P. ¿Cómo encaja China en este escenario?

R. Ha quedado rezagada en Bolsa por el miedo regulatorio y la debilidad del consumo, ligada al sector inmobiliario. Pero a largo plazo sigue siendo un mercado infrarrepresentado en los índices globales. Cuando se reactive el consumo interno, el potencial puede ser muy importante.

P. ¿Qué estrategia de inversión aplican ante este contexto?

R. Evitamos el ‘market timing’. Intentar anticipar caídas y subidas de la Bolsa suele acabar mal. Preferimos mantener altos niveles de inversión y hacer pocos movimientos, con la asignación de activos pactada con el cliente. Eso sí, estamos aprovechando las dislocaciones que vemos. Por ejemplo, para reducir exposición en sectores muy calientes, como semiconductores, y rotar hacia áreas castigadas como viajes, alimentación o determinados negocios de ‘software’.

P. Este último, ¿no es un sector amenazado por la IA?

R. En parte sí, pero también es una oportunidad. El ‘software’ está integrado en el ADN de las empresas, con bases de datos y procesos muy valiosos. Sustituirlo no es trivial. La IA puede mejorar su eficiencia más que destruirlo, salvo en tareas más básicas. Por eso seguimos encontrando valor en compañías bien posicionadas.

P. ¿La concentración en los grandes valores tecnológicos es preocupante?

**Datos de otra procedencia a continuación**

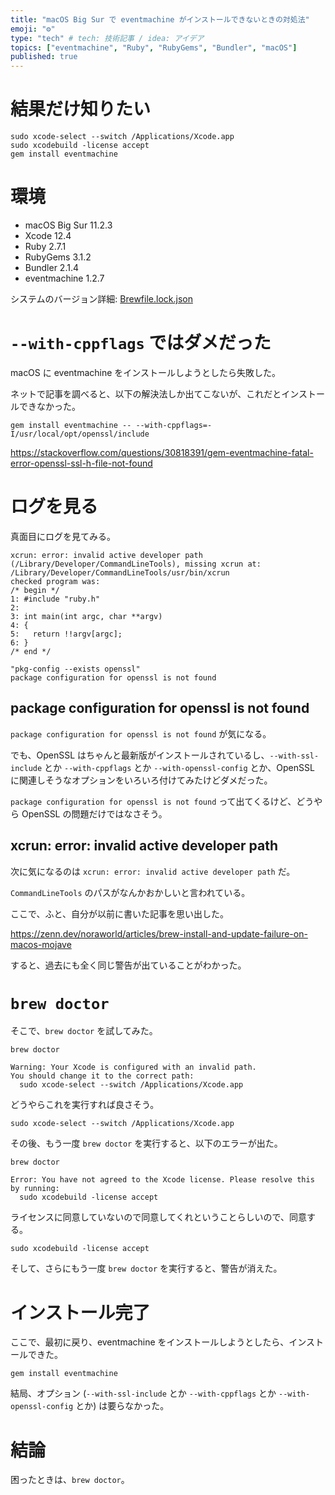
 ```yaml
---
title: "macOS Big Sur で eventmachine がインストールできないときの対処法"
emoji: "⚙️"
type: "tech" # tech: 技術記事 / idea: アイデア
topics: ["eventmachine", "Ruby", "RubyGems", "Bundler", "macOS"]
published: true
---
```


# 結果だけ知りたい
```shell:Shell
sudo xcode-select --switch /Applications/Xcode.app
sudo xcodebuild -license accept
gem install eventmachine
```


# 環境
* macOS Big Sur 11.2.3
* Xcode 12.4
* Ruby 2.7.1
* RubyGems 3.1.2
* Bundler 2.1.4
* eventmachine 1.2.7

システムのバージョン詳細: [Brewfile.lock.json](https://github.com/noraworld/dotfiles/blob/6f63a6e8266c21a0ea7557d111d80c1c7eaf222d/core/Brewfile.lock.json)


# `--with-cppflags` ではダメだった
macOS に eventmachine をインストールしようとしたら失敗した。

ネットで記事を調べると、以下の解決法しか出てこないが、これだとインストールできなかった。

```shell:Shell
gem install eventmachine -- --with-cppflags=-I/usr/local/opt/openssl/include
```

https://stackoverflow.com/questions/30818391/gem-eventmachine-fatal-error-openssl-ssl-h-file-not-found


# ログを見る
真面目にログを見てみる。

```log:/Users/noraworld/.anyenv/envs/rbenv/versions/2.7.1/lib/ruby/gems/2.7.0/extensions/x86_64-darwin-19/2.7.0/eventmachine-1.2.7/mkmf.log
xcrun: error: invalid active developer path (/Library/Developer/CommandLineTools), missing xcrun at: /Library/Developer/CommandLineTools/usr/bin/xcrun
checked program was:
/* begin */
1: #include "ruby.h"
2:
3: int main(int argc, char **argv)
4: {
5:   return !!argv[argc];
6: }
/* end */

"pkg-config --exists openssl"
package configuration for openssl is not found
```

## package configuration for openssl is not found
`package configuration for openssl is not found` が気になる。

でも、OpenSSL はちゃんと最新版がインストールされているし、`--with-ssl-include` とか `--with-cppflags` とか `--with-openssl-config` とか、OpenSSL に関連しそうなオプションをいろいろ付けてみたけどダメだった。

`package configuration for openssl is not found` って出てくるけど、どうやら OpenSSL の問題だけではなさそう。

## xcrun: error: invalid active developer path
次に気になるのは `xcrun: error: invalid active developer path` だ。

`CommandLineTools` のパスがなんかおかしいと言われている。

ここで、ふと、自分が以前に書いた記事を思い出した。

https://zenn.dev/noraworld/articles/brew-install-and-update-failure-on-macos-mojave

すると、過去にも全く同じ警告が出ていることがわかった。


# `brew doctor`
そこで、`brew doctor` を試してみた。

```shell:Shell
brew doctor
```

```
Warning: Your Xcode is configured with an invalid path.
You should change it to the correct path:
  sudo xcode-select --switch /Applications/Xcode.app
```

どうやらこれを実行すれば良さそう。

```shell:Shell
sudo xcode-select --switch /Applications/Xcode.app
```

その後、もう一度 `brew doctor` を実行すると、以下のエラーが出た。

```shell:Shell
brew doctor
```

```
Error: You have not agreed to the Xcode license. Please resolve this by running:
  sudo xcodebuild -license accept
```

ライセンスに同意していないので同意してくれということらしいので、同意する。

```shell:Shell
sudo xcodebuild -license accept
```

そして、さらにもう一度 `brew doctor` を実行すると、警告が消えた。


# インストール完了
ここで、最初に戻り、eventmachine をインストールしようとしたら、インストールできた。

```
gem install eventmachine
```

結局、オプション (`--with-ssl-include` とか `--with-cppflags` とか `--with-openssl-config` とか) は要らなかった。


# 結論
困ったときは、`brew doctor`。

R. Es lógica en parte. Han generado la mayor parte de los beneficios y la gestión pasiva ha canalizado más dinero hacia ellas. Pero también abre oportunidades. Hay compañías baratas por buenas razones y otras injustamente penalizadas. Diferenciar es clave. El problema es que el mercado se ha vuelto extremadamente cortoplacista: los resultados trimestrales mueven los precios de forma violenta.

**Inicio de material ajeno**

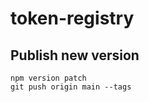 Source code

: # token-registry

## Publish new version

```shell
npm version patch
git push origin main --tags
```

P. ¿Hasta qué punto influyen los algoritmos?

R. Muchísimo. Cerca del 80% del volumen está automatizado y reacciona a señales muy rápidas. Eso amplifica los movimientos y acorta los plazos. Incluso el análisis se ha sofisticado. Hay herramientas que interpretan el lenguaje y vaticinan cambios del sentimiento inversor. Eso puede modificar la narrativa en poco tiempo. El resultado es más volatilidad.

P. ¿Es más difícil invertir hoy?

R. Mucho más. Hay más ruido, más herramientas y más tentación de hacer ‘trading’ [compraventa de acciones] constantemente. Para el inversor particular es un entorno complejo. La clave sigue siendo la misma. Tener paciencia, disciplina y entender que el valor tarda en aflorar. Las oportunidades existen, pero requieren tiempo y, sobre todo, nervios de hierro.

P. Invierten en semiconductores a través de compañías como la coreana Samsung. ¿Qué le atrae más?

R. Samsung es un buen ejemplo de cómo una empresa con un potencial estructural enorme también puede verse atrapada en dinámicas de mercado muy agresivas. Seguimos viendo un recorrido alcista en toda la parte de memoria, tanto en RAM como en almacenamiento, porque la demanda ligada a la inteligencia artificial es muy potente. Pero lo que nos preocupa es la euforia que se está generando alrededor. Han surgido fondos apalancados solo para invertir en Samsung y la entrada de capital está siendo tan fuerte que incluso las autoridades han tenido que intervenir para exigir más información al inversor. Eso te indica claramente que hay un componente de exuberancia que no siempre tiene que ver con los fundamentales.